Task: Tell how many lines contain the string "upgrade" in the material underneath; the reply is that number and no more.

##### Given data #####

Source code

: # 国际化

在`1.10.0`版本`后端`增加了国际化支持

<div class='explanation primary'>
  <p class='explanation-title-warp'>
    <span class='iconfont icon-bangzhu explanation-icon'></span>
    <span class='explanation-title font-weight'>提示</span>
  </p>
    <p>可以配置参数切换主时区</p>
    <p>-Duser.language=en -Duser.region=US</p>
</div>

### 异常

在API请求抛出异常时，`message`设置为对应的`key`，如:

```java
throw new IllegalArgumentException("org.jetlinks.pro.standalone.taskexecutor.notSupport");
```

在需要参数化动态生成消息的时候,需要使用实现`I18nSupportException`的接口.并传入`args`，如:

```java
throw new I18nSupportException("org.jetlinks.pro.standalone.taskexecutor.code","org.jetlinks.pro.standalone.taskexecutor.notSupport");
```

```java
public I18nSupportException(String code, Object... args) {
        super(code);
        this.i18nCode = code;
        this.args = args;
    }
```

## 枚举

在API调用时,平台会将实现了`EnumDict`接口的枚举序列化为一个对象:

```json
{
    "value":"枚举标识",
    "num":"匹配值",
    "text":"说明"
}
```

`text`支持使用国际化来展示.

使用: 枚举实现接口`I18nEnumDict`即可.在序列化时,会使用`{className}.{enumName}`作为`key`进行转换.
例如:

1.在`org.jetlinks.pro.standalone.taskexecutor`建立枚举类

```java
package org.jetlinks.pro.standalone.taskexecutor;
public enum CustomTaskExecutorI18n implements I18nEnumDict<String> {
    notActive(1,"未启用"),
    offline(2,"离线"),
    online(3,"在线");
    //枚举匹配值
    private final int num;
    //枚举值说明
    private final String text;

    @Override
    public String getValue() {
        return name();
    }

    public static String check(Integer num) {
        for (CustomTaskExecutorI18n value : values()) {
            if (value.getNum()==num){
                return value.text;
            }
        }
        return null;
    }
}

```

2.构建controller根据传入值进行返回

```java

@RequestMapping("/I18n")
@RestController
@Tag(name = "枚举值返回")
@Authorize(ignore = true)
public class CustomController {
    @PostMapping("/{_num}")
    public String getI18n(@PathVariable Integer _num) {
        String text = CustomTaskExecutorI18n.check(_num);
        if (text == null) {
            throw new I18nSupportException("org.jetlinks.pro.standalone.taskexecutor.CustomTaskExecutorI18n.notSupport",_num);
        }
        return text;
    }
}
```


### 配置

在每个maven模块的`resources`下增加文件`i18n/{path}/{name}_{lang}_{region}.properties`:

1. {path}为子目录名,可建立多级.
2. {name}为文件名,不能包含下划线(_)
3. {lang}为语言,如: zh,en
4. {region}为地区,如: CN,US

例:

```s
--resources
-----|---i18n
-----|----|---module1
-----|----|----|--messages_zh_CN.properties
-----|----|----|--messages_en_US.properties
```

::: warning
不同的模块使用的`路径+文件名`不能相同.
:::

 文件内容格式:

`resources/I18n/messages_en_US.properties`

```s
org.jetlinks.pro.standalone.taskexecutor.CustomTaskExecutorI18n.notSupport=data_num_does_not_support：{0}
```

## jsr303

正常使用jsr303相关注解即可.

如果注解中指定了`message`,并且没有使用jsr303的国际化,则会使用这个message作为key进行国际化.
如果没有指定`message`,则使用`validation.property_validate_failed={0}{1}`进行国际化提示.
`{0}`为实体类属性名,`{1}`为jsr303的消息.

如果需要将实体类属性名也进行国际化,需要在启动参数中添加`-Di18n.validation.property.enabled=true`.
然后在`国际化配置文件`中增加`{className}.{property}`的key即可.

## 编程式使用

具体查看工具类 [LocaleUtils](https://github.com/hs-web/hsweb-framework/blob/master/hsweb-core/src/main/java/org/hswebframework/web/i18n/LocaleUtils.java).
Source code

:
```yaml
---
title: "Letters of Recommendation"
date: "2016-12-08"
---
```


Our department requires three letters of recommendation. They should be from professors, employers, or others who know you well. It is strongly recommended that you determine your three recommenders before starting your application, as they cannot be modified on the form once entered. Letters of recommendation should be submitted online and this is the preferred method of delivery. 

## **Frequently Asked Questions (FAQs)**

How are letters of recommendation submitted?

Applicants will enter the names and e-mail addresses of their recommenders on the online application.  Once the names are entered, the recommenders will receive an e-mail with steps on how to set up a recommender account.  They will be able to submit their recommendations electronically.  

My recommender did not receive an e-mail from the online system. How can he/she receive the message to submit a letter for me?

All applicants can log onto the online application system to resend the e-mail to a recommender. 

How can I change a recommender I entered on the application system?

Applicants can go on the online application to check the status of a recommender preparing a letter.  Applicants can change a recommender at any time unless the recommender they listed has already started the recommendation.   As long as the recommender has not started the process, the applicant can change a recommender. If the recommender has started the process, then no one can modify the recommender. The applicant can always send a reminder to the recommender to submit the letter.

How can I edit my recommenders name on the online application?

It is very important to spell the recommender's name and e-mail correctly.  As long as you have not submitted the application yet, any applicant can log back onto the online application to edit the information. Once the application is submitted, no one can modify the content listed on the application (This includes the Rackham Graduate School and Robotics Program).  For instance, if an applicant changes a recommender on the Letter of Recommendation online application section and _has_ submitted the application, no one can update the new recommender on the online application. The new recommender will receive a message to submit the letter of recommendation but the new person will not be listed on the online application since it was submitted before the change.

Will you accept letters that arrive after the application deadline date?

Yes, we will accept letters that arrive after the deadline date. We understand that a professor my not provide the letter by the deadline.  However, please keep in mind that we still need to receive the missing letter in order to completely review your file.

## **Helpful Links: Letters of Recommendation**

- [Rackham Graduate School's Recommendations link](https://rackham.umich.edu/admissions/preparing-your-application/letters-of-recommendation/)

#####
##### Given data #####

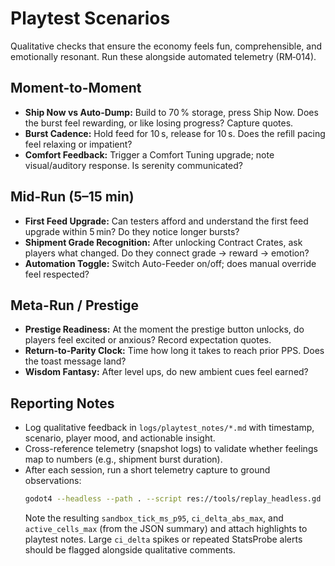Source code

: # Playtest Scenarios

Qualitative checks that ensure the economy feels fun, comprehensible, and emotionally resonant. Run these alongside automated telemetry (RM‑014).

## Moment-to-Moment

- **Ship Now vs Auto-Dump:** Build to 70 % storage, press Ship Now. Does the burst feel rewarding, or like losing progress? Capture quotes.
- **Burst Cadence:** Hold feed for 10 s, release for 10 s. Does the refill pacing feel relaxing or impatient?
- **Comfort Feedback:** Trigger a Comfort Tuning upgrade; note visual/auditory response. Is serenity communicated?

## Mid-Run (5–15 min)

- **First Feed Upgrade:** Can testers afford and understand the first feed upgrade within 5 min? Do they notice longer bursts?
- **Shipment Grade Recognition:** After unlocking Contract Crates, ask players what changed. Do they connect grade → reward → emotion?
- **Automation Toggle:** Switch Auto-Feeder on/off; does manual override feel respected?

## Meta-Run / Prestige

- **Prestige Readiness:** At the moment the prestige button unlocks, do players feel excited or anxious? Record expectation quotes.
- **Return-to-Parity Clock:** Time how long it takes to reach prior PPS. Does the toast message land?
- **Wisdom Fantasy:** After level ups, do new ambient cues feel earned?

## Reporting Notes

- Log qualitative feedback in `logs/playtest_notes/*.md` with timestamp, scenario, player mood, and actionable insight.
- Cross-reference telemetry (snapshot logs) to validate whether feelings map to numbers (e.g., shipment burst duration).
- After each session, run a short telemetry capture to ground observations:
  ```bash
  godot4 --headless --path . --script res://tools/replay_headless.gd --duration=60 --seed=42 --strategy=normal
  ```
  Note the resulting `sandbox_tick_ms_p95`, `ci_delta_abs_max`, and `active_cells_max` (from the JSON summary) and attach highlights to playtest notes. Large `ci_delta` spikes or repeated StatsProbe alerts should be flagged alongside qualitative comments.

#####

Problem solution: 2